А гордыня — это то, что не может существовать в принципе, потому
— это игнорирование Бога. То есть несуществующая вещь, невозможная,
категории «необходимого бытия», по Араби. То есть нечто такое,
недопустимо, но оговаривается, типа: Ах, если бы нам тоже…
Такая форма подачи художественного материала, однако, нисколько не умаляет его стилистической и смысловой ценности: мысль, явленная в развитии и ожидаемом продолжении, позволяет проследить свой путь вместе с автором. Рядом с «виньетками» у Фазира встречается немало целостных, сюжетно и композиционно завершенных стихотворений (см., например, «Когда он называет меня своим другом…» или «Отец построил дом одноэтажный»).

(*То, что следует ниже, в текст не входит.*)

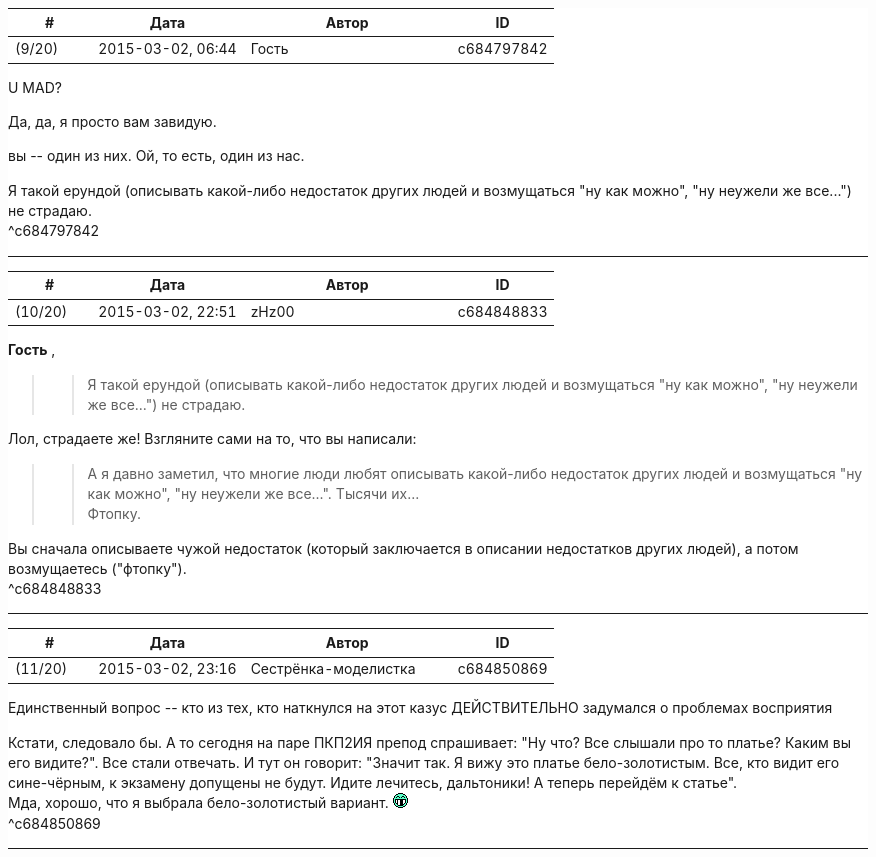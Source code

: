 


|         #         |              Дата              |                     Автор                     |           ID           |
| --- | --- | --- | --- |
| (9/20) | 2015-03-02, 06:44 | Гость | c684797842 |

  
  U MAD?    
   
 Да, да, я просто вам завидую.   
   
  вы -- один из них. Ой, то есть, один из нас.    
   
 Я такой ерундой (описывать какой-либо недостаток других людей и возмущаться "ну как можно", "ну неужели же все...") не страдаю.   
 ^c684797842

---



|         #         |              Дата              |                     Автор                     |           ID           |
| --- | --- | --- | --- |
| (10/20) | 2015-03-02, 22:51 | zHz00 | c684848833 |

  
  **Гость**  ,   
   
 >>Я такой ерундой (описывать какой-либо недостаток других людей и возмущаться "ну как можно", "ну неужели же все...") не страдаю.   
   
 Лол, страдаете же! Взгляните сами на то, что вы написали:   
   
 >>А я давно заметил, что многие люди любят описывать какой-либо недостаток других людей и возмущаться "ну как можно", "ну неужели же все...". Тысячи их...   
 >>Фтопку.   
   
 Вы сначала описываете чужой недостаток (который заключается в описании недостатков других людей), а потом возмущаетесь ("фтопку").   
 ^c684848833

---



|         #         |              Дата              |                     Автор                     |           ID           |
| --- | --- | --- | --- |
| (11/20) | 2015-03-02, 23:16 | Сестрёнка-моделистка | c684850869 |

  
  Единственный вопрос -- кто из тех, кто наткнулся на этот казус ДЕЙСТВИТЕЛЬНО задумался о проблемах восприятия    
   
 Кстати, следовало бы. А то сегодня на паре ПКП2ИЯ препод спрашивает: "Ну что? Все слышали про то платье? Каким вы его видите?". Все стали отвечать. И тут он говорит: "Значит так. Я вижу это платье бело-золотистым. Все, кто видит его сине-чёрным, к экзамену допущены не будут. Идите лечитесь, дальтоники! А теперь перейдём к статье".   
 Мда, хорошо, что я выбрала бело-золотистый вариант. ![:gigi:](pics/1134.gif)   
 ^c684850869

---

Поэтический универсум Фазира Муалима двойственен: философемы в нем не стоит воспринимать буквально, поскольку каждая из них может быть понята противоположным образом. Как молитвенная искренность органично соседствует с недоговоренностью (проистекающей, вероятно, от ощущения ответственности за каждое слово), так и личное страдание и личное несовершенство не отменяют, а только, кажется, подчеркивают единственность и неповторимость отдельного человека. Мир людской не лишен пороков — но как обобщенная субстанция гармоничен. Чаще всего мотивы гармонии возникают в обрамлении утреннего пейзажа — восход солнца воспринимается как свидетельство незыблемости и предрешенности миропорядка.
В эпиграфе из Дж. Руми, предпосланном подборке, говорится: «Я сказал своему сердцу: “Как поживаешь? Оно ответило: “Увеличиваюсь, потому что, ей-богу, я — дом его образа». Фазир Муалим, разговаривая с Сердцем и персонифицируя его, получает Знание, передает его читателю и сам перевоплощается в Знание. Ответом ему — читательская благодарность.